Sources of off-policy drift — why training and inference policies diverge
Algorithmic corrections — importance sampling and sequence masking techniques
Configuration in SkyRL — how to enable these corrections in your training runs

TLDR

We recommend adding the following configs in order to your training runs to help address off-policy drift:

# We recommend starting with geometric sequence masking. This zeros out the per-sequence
# loss when the geometric mean of token-wise importance-sampling ratios falls outside [geo_mask_low, geo_mask_high].
trainer.algorithm.off_policy_correction.sequence_mask_metric="geometric"
trainer.algorithm.off_policy_correction.geo_mask_low=0.99
trainer.algorithm.off_policy_correction.geo_mask_high=1.01
# ------------ #

# for MoE models, enabling router replay (R3) to fix the source of train/infer mismatch is recommended 
trainer.policy.megatron_config.moe_enable_routing_replay=True
generator.inference_engine.enable_return_routed_experts=True
generator.inference_engine.distributed_executor_backend="mp"    # this is temporarily needed for vLLM, since routed experts cause issues with the ray backend.
# ------------ #

# TIS (Truncated Importance Sampling) applies logprob corrections on a per-token basis
trainer.algorithm.off_policy_correction.tis_ratio_type="token"
trainer.algorithm.off_policy_correction.token_tis_ratio_clip_high=2.0
# ------------ #

# The following masking strategies can additionally help mitigate off policy drift, especially from sources other than train/infer mismatch
# token masking (icepop): tune token_mask_is_threshold_low/high
trainer.algorithm.off_policy_correction.token_mask_is_threshold_low=0.5
trainer.algorithm.off_policy_correction.token_mask_is_threshold_high=2.0
# ------------ #

# outlier based sequence masking: stacks on top of geometric sequence masking
trainer.algorithm.off_policy_correction.outlier_token_is_threshold_low=1e-4
trainer.algorithm.off_policy_correction.outlier_token_is_threshold_high=100
# ------------ #

Setup

For common RL objectives (i.e. PPO/GRPO variants), we typically seek to optimize a token-wise objective of the form:

\mathcal{L}_{\text{GRPO}}(\theta) = -\mathbb{E}_{x \sim q} \left[ \min \left( \frac{p_\theta(x)}{q(x)} \cdot A(x), \, \text{clip}\left( \frac{p_\theta(x)}{q(x)}, 1-\epsilon_{\text{low}}, 1+\epsilon_{\text{high}} \right) \cdot A(x) \right) \right]

where:

$x \sim q$ — samples drawn from the sampling policy $q$
$p_\theta(x)$ — probability under the current policy being optimized
$q(x)$ — probability under the sampling policy used during rollout
$A(x)$ — advantage estimate, typically computed as group-relative rewards (with the std norm being optional per Dr. GRPO):

A(x) = \frac{r(x) - \text{mean}(r)}{\text{std}(r)}

$\frac{p_\theta(x)}{q(x)}$ — the PPO importance sampling ratio, correcting for distributional shift between the sampling policy and the current policy when taking multiple mini batch steps for a single training batch
$\epsilon_{\text{low}}, \epsilon_{\text{high}}$ — clipping bounds (can be asymmetric)

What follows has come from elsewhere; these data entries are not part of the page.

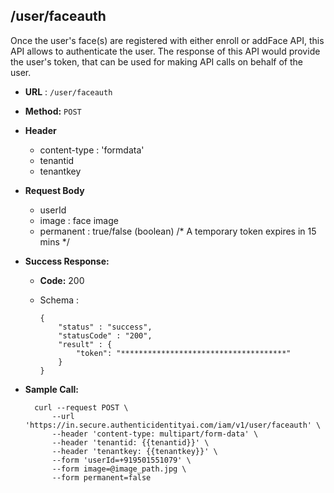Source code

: ## /user/faceauth

Once the user's face(s) are registered with either enroll or addFace API, this API allows to authenticate the user. The response of this API would provide the user's token, that can be used for making API calls on behalf of the user.


* **URL** : `/user/faceauth`
  
* **Method:** `POST`

* **Header**
	
	- content-type : 'formdata'
	- tenantid 
	- tenantkey
	
* **Request Body**

	- userId
	- image : face image
	- permanent : true/false (boolean) /\* A temporary token expires in 15 mins \*/
  
* **Success Response:**

  * **Code:** 200 <br />
  * Schema : 
		
			
		{
			"status" : "success",
			"statusCode" : "200",
			"result" : {
				"token": "*************************************"
			}
		}
		
	

* **Sample Call:**

   	
    	curl --request POST \
			--url 'https://in.secure.authenticidentityai.com/iam/v1/user/faceauth' \
			--header 'content-type: multipart/form-data' \
			--header 'tenantid: {{tenantid}}' \
			--header 'tenantkey: {{tenantkey}}' \
			--form 'userId=+919501551079' \
			--form image=@image_path.jpg \
			--form permanent=false
            
    	
    	
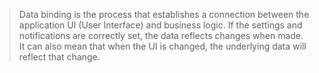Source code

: >Data binding is the process that establishes a connection between the
>application UI (User Interface) and business logic. If the settings and
>notifications are correctly set, the data reflects changes when made.
>It can also mean that when the UI is changed, the underlying data will
>reflect that change.

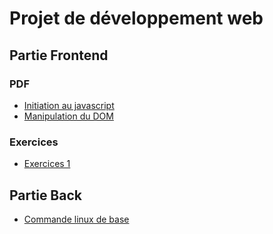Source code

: # Projet de développement web



## Partie Frontend
### PDF
 - [Initiation au javascript](documentation/pdf/init.pdf)
 - [Manipulation du DOM](documentation/pdf/manipulation-dom.pdf)

### Exercices
 - [Exercices 1](documentation/exo/exo-1.md)
 
## Partie Back

- [Commande linux de base](documentation/commandLinux.md)

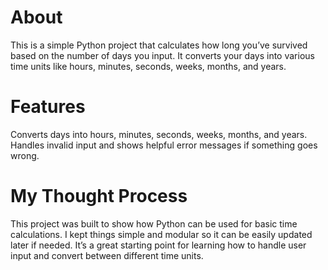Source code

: # About
This is a simple Python project that calculates how long you’ve survived based
on the number of days you input. It converts your days into various time units 
like hours, minutes, seconds, weeks, months, and years.

# Features
Converts days into hours, minutes, seconds, weeks, months, and years.
Handles invalid input and shows helpful error messages if something goes wrong.


# My Thought Process
This project was built to show how Python can be used for basic time calculations.
I kept things simple and modular so it can be easily updated later if needed.
It’s a great starting point for learning how to handle user input and convert between different time units.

In most RL frameworks, there are two options for representing $q$ :

$q = \mu_{\theta_{\text{old}}}$ , where $\mu$ is the actual sampling policy via the inference engine
$q = \pi_{\theta_{\text{old}}}$ , where $\pi$ is the trainer policy (same weights, but potentially different parallelism/kernels)

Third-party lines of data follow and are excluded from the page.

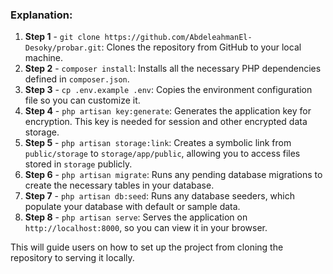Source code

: 
### Explanation:

1. **Step 1** - `git clone https://github.com/AbdeleahmanEl-Desoky/probar.git`: Clones the repository from GitHub to your local machine.
2. **Step 2** - `composer install`: Installs all the necessary PHP dependencies defined in `composer.json`.
3. **Step 3** - `cp .env.example .env`: Copies the environment configuration file so you can customize it.
4. **Step 4** - `php artisan key:generate`: Generates the application key for encryption. This key is needed for session and other encrypted data storage.
5. **Step 5** - `php artisan storage:link`: Creates a symbolic link from `public/storage` to `storage/app/public`, allowing you to access files stored in `storage` publicly.
6. **Step 6** - `php artisan migrate`: Runs any pending database migrations to create the necessary tables in your database.
7. **Step 7** - `php artisan db:seed`: Runs any database seeders, which populate your database with default or sample data.
8. **Step 8** - `php artisan serve`: Serves the application on `http://localhost:8000`, so you can view it in your browser.

This will guide users on how to set up the project from cloning the repository to serving it locally.
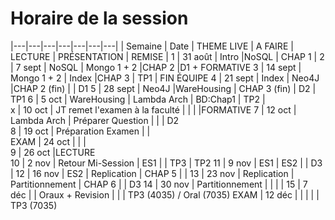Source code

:# Horaire de la session

|---|---|---|---|---|---|---|
| Semaine	| Date	| THEME  LIVE	| A FAIRE	| LECTURE	| PRÉSENTATION	| REMISE |
 1 |	31 août	| Intro		|NoSQL	|	CHAP 1			|
 2 |	7 sept	|	NoSQL	|	Mongo 1 + 2		|CHAP 2		|D1 + FORMATIVE	
 3 |	14 sept	|	Mongo 1 + 2	|	Index		|CHAP 3	|	TP1	|	FIN ÉQUIPE
 4 |	21 sept	|	Index	|	Neo4J		|CHAP 2 (fin)		| 	|	D1
 5 |	28 sept	|	Neo4J		|WareHousing		|   CHAP 3 (fin)	|  D2	|		TP1
 6 |	5 oct	|	WareHousing |	Lambda Arch	|   BD:Chap1    |  TP2 |	
 x   | 10 oct	| JT remet l'examen à la faculté |  |  | |FORMATIVE	
 7 |	12 oct	|	Lambda Arch |	Préparer Question	|   |   |   D2		
 8 |	19 oct	|	Préparation Examen |	|		
 EXAM |	24 oct	|	|	|			
 9 |	26 oct	|LECTURE			
 10 |	2 nov	| Retour Mi-Session	 |	ES1	| 	| TP3 | TP2
 11 |	9 nov	| ES1	 |	ES2	| 	| D3 | 
 12 |	16 nov	| ES2	 |	Replication	| CHAP 5	|  | 
 13 |	23 nov	| Replication	 |	Partitionnement	| CHAP 6	|  | D3
 14 |	30 nov	| Partitionnement	 |		|  |  | 
 15 |	7 déc	|  |	Oraux + Revision | |  | TP3 (4035) / Oral (7035)
 EXAM  |	12 déc	| |                   | |  | TP3 (7035)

By default in SkyRL (and in most RL frameworks) $q = \pi_{\theta_{\text{old}}}$ is used as an approximation of the rollout policy $\mu_{\theta_{\text{old}}}$ . This requires recomputing the logprobs of responses under the training policy by taking a forward pass using the training weights prior to updating the weights for a given training step. However, the goal is still to most accurately estimate the importance sampling ratio using $\mu_{\theta_{\text{old}}}$

\frac{p_\theta(x)}{q(x)} = \frac{\pi_{\theta}(x)}{\mu_{\theta_{\text{old}}}(x)}

Off-policy drift in RL

We can quantify off-policy drift from this ideal $\frac{\pi_{\theta}(x)}{\mu_{\theta_{\text{old}}}(x)}$ by considering the following expansion:

\frac{p(x)}{q(x)} = \frac{\pi_{\theta}(x)}{\mu_{\theta_{\text{old}}}(x)} = \frac{\pi_{\theta_{\text{old}}}(x)}{\mu_{\theta_{\text{old}}}(x)} * \frac{\pi_{\theta}(x)}{\pi_{\theta_{\text{old}}}(x)}

The first term:

\frac{\pi_{\theta_{\text{old}}}(x)}{\mu_{\theta_{\text{old}}}(x)}

corresponds to the off-policy drift from training vs inference mismatch (due to system differences).

While the second term:

\frac{\pi_{\theta}(x)}{\pi_{\theta_{\text{old}}}(x)}

corresponds to the off-policy drift from policy staleness (due to parameter differences).

Next, we discuss how each of these commonly occur in RL training

Training vs Inference Engine Mismatch

Training vs inference mismatch

\frac{\pi_{\theta_{\text{old}}}(x)}{\mu_{\theta_{\text{old}}}(x)}

occurs due to discrepancies between the computed logprobs when using a different training backend (FSDP, Megatron) and inference engine (i.e. vLLM). These discrepancies include:

Kernel Mismatch: Optimized kernels for inference engines are often not batch invariant, causing $\mu_{\theta_{\text{old}}}(x)$ to differ from $\pi_{\theta_{\text{old}}}(x)$ . This can be fixed by enabling batch invariant kernels at the cost of slower inference.
Inconsistent Expert Routing: Experts that are routed to by the trainer and the inference engine may not line up, causing mismatch in computed logprobs. This can be fixed by introducing routing replay, which fixes the expert routing in the training engine to use the expert routing from the inference engine (Zheng et. al 2025, Ma et al. 2025).
Different Parallelisms: Kernel mismatch and numeric drift can be exacerbated by different parallelisms being configured in training backends like FSDP and Megatron compared to inference engines like vLLM. For example, Yao et. al 2025 show that enabling ulysses style sequence parallelism on the trainer greatly increases the trainer/inference mismatch.

Policy staleness

\frac{\pi_{\theta}(x)}{\pi_{\theta_{\text{old}}}(x)}

is caused by the following factors:

Async RL: When doing fully asynchronous RL, each training batch can consist of trajectories which were partially (or even fully) computed using stale policies. To mitigate this, the max staleness of trajectories can be tuned to prevent trajectories that are too old from being used during training.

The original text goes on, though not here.